My post was a emotional outburst of frustration.... Sometimes I need to vent.
Unrelated, but I know a suicide victim. So tragic. About 20 years old.
I would love to see the crowd who put Obama in office go to jail.
We’re four years into this and there are still people who don’t understand the concept of “Distributed for Conference.”
I don’t even know what to say.
These other examples are irrelevant as the motions that were filed in Mississippi and the request for the letter of verification from Hawaii were specifically filed on behalf of the MDEC alone and not Obama. The point I brought up still stand. If this firm has a direct connection with Obama, then they could or should have been submitting one of the TWO alleged hard copies of the LFBC instead of a printout of a PDF and a vague letter of verification that shouldn’t be necessary upon the submission of a legitimate LFBC.
As was pointed out by 4Zoltan in a post above, Tepper & Begley are representing Obama as well as the Mississippi Democratic Party Executive Committee. Both are co-defendants.
It will be up to Judge Wingate to decide which exhibits, if any, he finds to be probative.
If Judge Wingate doesn’t dismiss on dispositive motions, Dr. Taitz can gain access to the hard copy (copies) from Hawai’i during discovery.
The defense is under no obligation to submit any particular copy as an exhibit, particularly since the plaintiffs used the exact same image as an exhibit.
Surely it is amajority of the eligible Supremes. Two of them must recuse themselves. Therefore the number of affirmative votes required is 4.

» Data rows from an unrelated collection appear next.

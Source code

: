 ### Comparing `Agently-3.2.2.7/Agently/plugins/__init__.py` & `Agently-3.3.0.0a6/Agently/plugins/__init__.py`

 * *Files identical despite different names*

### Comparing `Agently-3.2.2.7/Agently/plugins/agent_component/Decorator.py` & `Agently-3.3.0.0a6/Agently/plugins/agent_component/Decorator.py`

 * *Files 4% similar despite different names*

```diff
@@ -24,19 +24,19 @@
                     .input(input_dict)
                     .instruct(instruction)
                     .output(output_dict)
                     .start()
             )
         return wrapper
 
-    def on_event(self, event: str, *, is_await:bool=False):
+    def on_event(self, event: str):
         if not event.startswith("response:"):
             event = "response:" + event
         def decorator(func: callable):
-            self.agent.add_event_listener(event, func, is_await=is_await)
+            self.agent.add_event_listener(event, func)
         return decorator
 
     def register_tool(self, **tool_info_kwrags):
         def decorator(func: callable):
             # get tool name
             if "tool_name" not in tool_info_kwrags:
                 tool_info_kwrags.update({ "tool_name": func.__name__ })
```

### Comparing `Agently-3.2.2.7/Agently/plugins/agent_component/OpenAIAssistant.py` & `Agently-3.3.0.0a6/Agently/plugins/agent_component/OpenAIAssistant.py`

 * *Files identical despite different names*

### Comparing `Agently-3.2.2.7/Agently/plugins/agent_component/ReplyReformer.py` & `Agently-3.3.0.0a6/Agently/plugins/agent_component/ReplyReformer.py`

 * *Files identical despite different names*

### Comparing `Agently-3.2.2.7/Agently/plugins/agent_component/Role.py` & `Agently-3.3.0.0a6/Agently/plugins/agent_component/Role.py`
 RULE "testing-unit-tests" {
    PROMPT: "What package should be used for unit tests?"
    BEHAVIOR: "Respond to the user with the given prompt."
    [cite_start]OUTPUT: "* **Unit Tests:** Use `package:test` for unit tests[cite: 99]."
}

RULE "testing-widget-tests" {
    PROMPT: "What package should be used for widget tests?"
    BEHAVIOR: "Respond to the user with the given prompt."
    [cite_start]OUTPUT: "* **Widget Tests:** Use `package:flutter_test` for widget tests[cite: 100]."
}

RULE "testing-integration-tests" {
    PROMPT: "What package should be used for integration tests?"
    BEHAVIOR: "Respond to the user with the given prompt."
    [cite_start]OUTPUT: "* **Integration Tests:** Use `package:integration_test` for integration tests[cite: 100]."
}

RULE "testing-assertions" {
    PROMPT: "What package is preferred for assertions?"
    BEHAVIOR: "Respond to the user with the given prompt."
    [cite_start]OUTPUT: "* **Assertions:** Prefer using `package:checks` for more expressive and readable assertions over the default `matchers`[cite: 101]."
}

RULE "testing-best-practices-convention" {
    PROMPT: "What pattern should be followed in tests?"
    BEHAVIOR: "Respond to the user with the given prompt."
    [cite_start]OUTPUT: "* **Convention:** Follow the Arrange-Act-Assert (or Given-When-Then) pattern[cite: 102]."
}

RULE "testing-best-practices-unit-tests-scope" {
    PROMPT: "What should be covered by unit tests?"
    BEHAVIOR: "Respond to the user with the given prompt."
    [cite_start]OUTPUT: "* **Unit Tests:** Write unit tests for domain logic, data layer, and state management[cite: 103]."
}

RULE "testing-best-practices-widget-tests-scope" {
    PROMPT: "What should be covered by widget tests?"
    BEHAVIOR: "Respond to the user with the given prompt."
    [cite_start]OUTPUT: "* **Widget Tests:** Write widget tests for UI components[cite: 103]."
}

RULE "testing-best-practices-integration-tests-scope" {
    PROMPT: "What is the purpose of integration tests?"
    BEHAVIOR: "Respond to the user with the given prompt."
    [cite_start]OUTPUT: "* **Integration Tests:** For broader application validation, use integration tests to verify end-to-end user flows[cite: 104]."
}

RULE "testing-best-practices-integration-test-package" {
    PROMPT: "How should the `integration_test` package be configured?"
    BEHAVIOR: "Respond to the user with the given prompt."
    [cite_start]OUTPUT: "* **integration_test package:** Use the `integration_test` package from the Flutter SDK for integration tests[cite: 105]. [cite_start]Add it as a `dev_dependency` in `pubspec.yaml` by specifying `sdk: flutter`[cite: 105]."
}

Np. Onaka confirmed to AZ SOS that the White House image is NOT a “true and accurate representation of the original record on file” and to KS SOS Kris Kobach that the information contained on the White House image is NOT “identical to” the information on the original record.
So when Taitz submitted the White House image, she did NOT submit the “exact same image” as the hard copy from Hawaii. That’s the whole point of Onaka’s verifications.
Maybe you can tell me this: Why did Tepper certify that he served the opposing party with true and correct copies of what he gave the judge? Why didn’t he just say that he gave the opposing party information that matched the information he gave the judge?
“Two of them must recuse themselves.”
The SCOTUS has no rules or requirements for the recusal of Justices.